Previously, we showed that trypanosomes release a T lymphocyte triggering factor (TLTF)1 that induces CD8+ T cells to secrete IFN-γ (1, 2); subsequent studies indicated that TLTF binds to the CD8 molecule on T cells (3). When rodents are infected with Trypanosoma brucei, IFN-γ production in the spleen increases markedly. Moreover, in rats depleted of CD8+ T cells by injection of anti-CD8 monoclonal antibody or in knockout mice carrying a deletion of the CD8 gene, a trypanosome infection does not induce as much IFN-γ production, the parasitemia is decreased and the infected animals survive longer (3). In passive immunotherapy experiments, a mouse monoclonal antibody directed against TLTF greatly reduces parasite levels in, and increases survival of, animals infected with T. brucei (4, 5). Here, we identify the gene for TLTF and show that bacterially expressed TLTF has T cell stimulatory activity that is inhibited by monoclonal antibodies raised against the native protein.
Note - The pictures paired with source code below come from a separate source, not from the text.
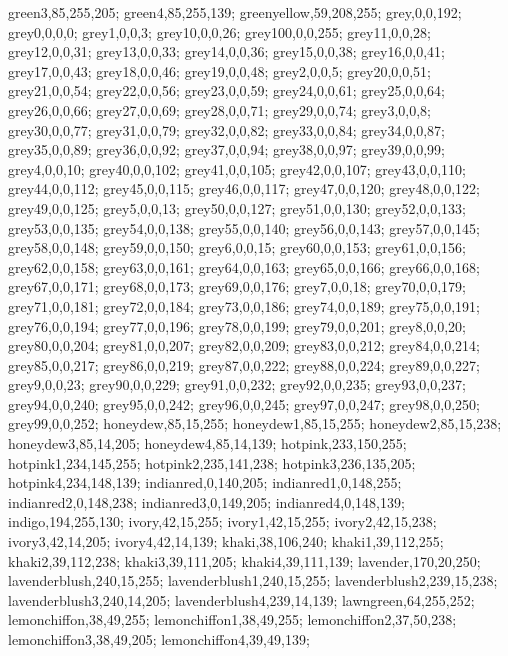 {green3,85,255,205;%
green4,85,255,139;%
greenyellow,59,208,255;%
grey,0,0,192;%
grey0,0,0,0;%
grey1,0,0,3;%
grey10,0,0,26;%
grey100,0,0,255;%
grey11,0,0,28;%
grey12,0,0,31;%
grey13,0,0,33;%
grey14,0,0,36;%
grey15,0,0,38;%
grey16,0,0,41;%
grey17,0,0,43;%
grey18,0,0,46;%
grey19,0,0,48;%
grey2,0,0,5;%
grey20,0,0,51;%
grey21,0,0,54;%
grey22,0,0,56;%
grey23,0,0,59;%
grey24,0,0,61;%
grey25,0,0,64;%
grey26,0,0,66;%
grey27,0,0,69;%
grey28,0,0,71;%
grey29,0,0,74;%
grey3,0,0,8;%
grey30,0,0,77;%
grey31,0,0,79;%
grey32,0,0,82;%
grey33,0,0,84;%
grey34,0,0,87;%
grey35,0,0,89;%
grey36,0,0,92;%
grey37,0,0,94;%
grey38,0,0,97;%
grey39,0,0,99;%
grey4,0,0,10;%
grey40,0,0,102;%
grey41,0,0,105;%
grey42,0,0,107;%
grey43,0,0,110;%
grey44,0,0,112;%
grey45,0,0,115;%
grey46,0,0,117;%
grey47,0,0,120;%
grey48,0,0,122;%
grey49,0,0,125;%
grey5,0,0,13;%
grey50,0,0,127;%
grey51,0,0,130;%
grey52,0,0,133;%
grey53,0,0,135;%
grey54,0,0,138;%
grey55,0,0,140;%
grey56,0,0,143;%
grey57,0,0,145;%
grey58,0,0,148;%
grey59,0,0,150;%
grey6,0,0,15;%
grey60,0,0,153;%
grey61,0,0,156;%
grey62,0,0,158;%
grey63,0,0,161;%
grey64,0,0,163;%
grey65,0,0,166;%
grey66,0,0,168;%
grey67,0,0,171;%
grey68,0,0,173;%
grey69,0,0,176;%
grey7,0,0,18;%
grey70,0,0,179;%
grey71,0,0,181;%
grey72,0,0,184;%
grey73,0,0,186;%
grey74,0,0,189;%
grey75,0,0,191;%
grey76,0,0,194;%
grey77,0,0,196;%
grey78,0,0,199;%
grey79,0,0,201;%
grey8,0,0,20;%
grey80,0,0,204;%
grey81,0,0,207;%
grey82,0,0,209;%
grey83,0,0,212;%
grey84,0,0,214;%
grey85,0,0,217;%
grey86,0,0,219;%
grey87,0,0,222;%
grey88,0,0,224;%
grey89,0,0,227;%
grey9,0,0,23;%
grey90,0,0,229;%
grey91,0,0,232;%
grey92,0,0,235;%
grey93,0,0,237;%
grey94,0,0,240;%
grey95,0,0,242;%
grey96,0,0,245;%
grey97,0,0,247;%
grey98,0,0,250;%
grey99,0,0,252;%
honeydew,85,15,255;%
honeydew1,85,15,255;%
honeydew2,85,15,238;%
honeydew3,85,14,205;%
honeydew4,85,14,139;%
hotpink,233,150,255;%
hotpink1,234,145,255;%
hotpink2,235,141,238;%
hotpink3,236,135,205;%
hotpink4,234,148,139;%
indianred,0,140,205;%
indianred1,0,148,255;%
indianred2,0,148,238;%
indianred3,0,149,205;%
indianred4,0,148,139;%
indigo,194,255,130;%
ivory,42,15,255;%
ivory1,42,15,255;%
ivory2,42,15,238;%
ivory3,42,14,205;%
ivory4,42,14,139;%
khaki,38,106,240;%
khaki1,39,112,255;%
khaki2,39,112,238;%
khaki3,39,111,205;%
khaki4,39,111,139;%
lavender,170,20,250;%
lavenderblush,240,15,255;%
lavenderblush1,240,15,255;%
lavenderblush2,239,15,238;%
lavenderblush3,240,14,205;%
lavenderblush4,239,14,139;%
lawngreen,64,255,252;%
lemonchiffon,38,49,255;%
lemonchiffon1,38,49,255;%
lemonchiffon2,37,50,238;%
lemonchiffon3,38,49,205;%
lemonchiffon4,39,49,139;%
}

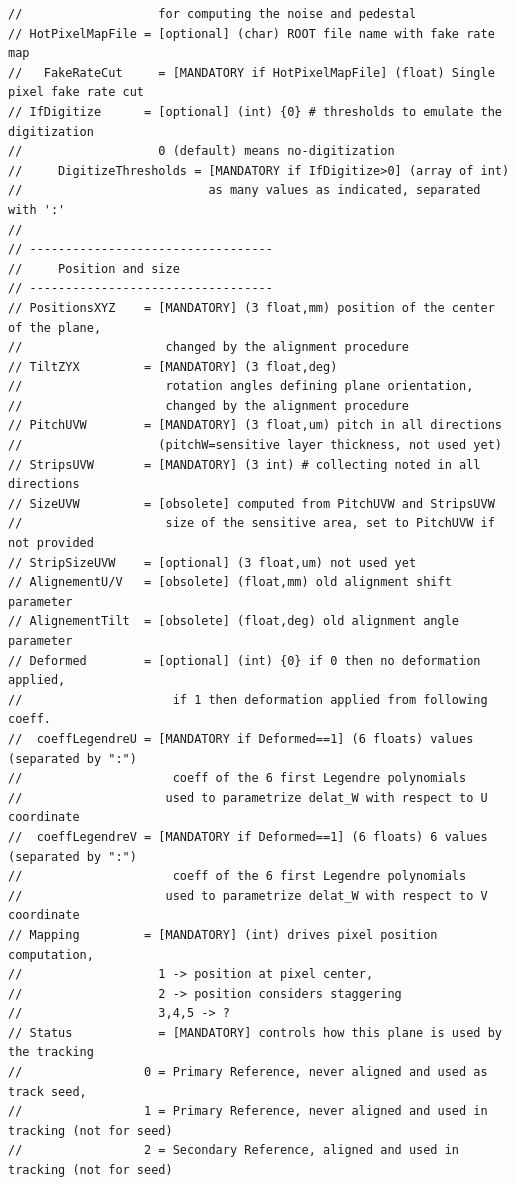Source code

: \documentclass[a4paper, 12pt, twoside]{article}
\begin{document}
\begin{verbatim}
//                   for computing the noise and pedestal
// HotPixelMapFile = [optional] (char) ROOT file name with fake rate map
//   FakeRateCut     = [MANDATORY if HotPixelMapFile] (float) Single pixel fake rate cut
// IfDigitize      = [optional] (int) {0} # thresholds to emulate the digitization
//                   0 (default) means no-digitization
//     DigitizeThresholds = [MANDATORY if IfDigitize>0] (array of int)
//                          as many values as indicated, separated with ':'
//
// ----------------------------------
//     Position and size
// ----------------------------------
// PositionsXYZ    = [MANDATORY] (3 float,mm) position of the center of the plane,
//                    changed by the alignment procedure
// TiltZYX         = [MANDATORY] (3 float,deg)
//                    rotation angles defining plane orientation,
//                    changed by the alignment procedure
// PitchUVW        = [MANDATORY] (3 float,um) pitch in all directions
//                   (pitchW=sensitive layer thickness, not used yet)
// StripsUVW       = [MANDATORY] (3 int) # collecting noted in all directions
// SizeUVW         = [obsolete] computed from PitchUVW and StripsUVW
//                    size of the sensitive area, set to PitchUVW if not provided
// StripSizeUVW    = [optional] (3 float,um) not used yet
// AlignementU/V   = [obsolete] (float,mm) old alignment shift parameter
// AlignementTilt  = [obsolete] (float,deg) old alignment angle parameter
// Deformed        = [optional] (int) {0} if 0 then no deformation applied,
//                     if 1 then deformation applied from following coeff.
//  coeffLegendreU = [MANDATORY if Deformed==1] (6 floats) values (separated by ":")
//                     coeff of the 6 first Legendre polynomials
//                    used to parametrize delat_W with respect to U coordinate
//  coeffLegendreV = [MANDATORY if Deformed==1] (6 floats) 6 values (separated by ":")
//                     coeff of the 6 first Legendre polynomials
//                    used to parametrize delat_W with respect to V coordinate
// Mapping         = [MANDATORY] (int) drives pixel position computation,
//                   1 -> position at pixel center,
//                   2 -> position considers staggering
//                   3,4,5 -> ?
// Status            = [MANDATORY] controls how this plane is used by the tracking
//                 0 = Primary Reference, never aligned and used as track seed,
//                 1 = Primary Reference, never aligned and used in tracking (not for seed)
//                 2 = Secondary Reference, aligned and used in tracking (not for seed)

\end{verbatim}
\end{document}
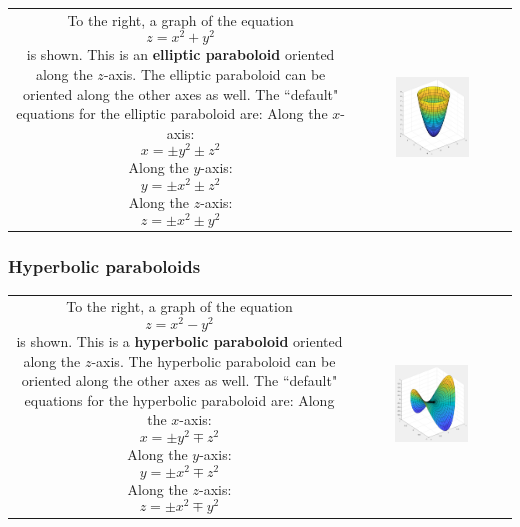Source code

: \documentclass{article}
\begin{document}
\begin{tabular}{cc}
\parbox{0.5\textwidth}{
To the right, a graph of the equation 
\[z = x^2 + y^2\]
is shown. This is an {\bf elliptic paraboloid} oriented along the \(z\)-axis. The elliptic paraboloid can be oriented along the other axes as well. The ``default" equations for the elliptic paraboloid are: \\
Along the \(x\)-axis:
\[x = \pm y^2 \pm z^2\]
Along the \(y\)-axis:
\[y = \pm x^2 \pm z^2\]
Along the \(z\)-axis:
\[z = \pm x^2 \pm y^2\]
} & \parbox{0.5\textwidth}{
\includegraphics[width = 0.5\textwidth]{elliptic_paraboloid.png}
}
\end{tabular}




\subsubsection*{Hyperbolic paraboloids}

\begin{tabular}{cc}
\parbox{0.5\textwidth}{
To the right, a graph of the equation 
\[z = x^2 - y^2\]
is shown. This is a {\bf hyperbolic paraboloid} oriented along the \(z\)-axis. The hyperbolic paraboloid can be oriented along the other axes as well. The ``default" equations for the hyperbolic paraboloid are: \\
Along the \(x\)-axis:
\[x = \pm y^2 \mp z^2\]
Along the \(y\)-axis:
\[y = \pm x^2 \mp z^2\]
Along the \(z\)-axis:
\[z = \pm x^2 \mp y^2\]
} & \parbox{0.5\textwidth}{
\includegraphics[width = 0.5\textwidth]{hyperbolic_paraboloid.png}
}
\end{tabular}
\end{document}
We further show that TLTF has sequence similarity with a mammalian protein and that the subcellular localization of a green fluorescent protein (GFP)–TLTF fusion protein is consistent with that expected for a secreted protein.
Materials And Methods
Molecular Biology Procedures.
The TLTF cDNA was identified by immunoscreening a λZapII cDNA library of bloodstream T. b. rhodesiense RNA (6) with rabbit antiserum against affinity-purified TLTF (4) at a 1:2000 dilution. The antiserum was preadsorbed with Escherichia coli lysate before use. The secondary antibody was a horseradish peroxidase–linked donkey anti–rabbit IgG (Amersham Corp., Arlington Heights, IL) used at a 1:5000 dilution. At all stages, a 5% solution of nonfat powdered milk was used to block nonspecific binding. Potentially positive plaques were detected using the enhanced chemiluminescent system (Amersham Corp., Arlington Heights, IL) and taken through two more rounds of screening. The cDNA sequence was determined by standard sequencing procedures using the Sequenase 2.0 kit (US Biochemicals, Cleveland, OH). Homology searches of databases were performed using the BLAST algorithm (7). Protein sequence alignments were done using the University of Wisconsin GCG software package (8).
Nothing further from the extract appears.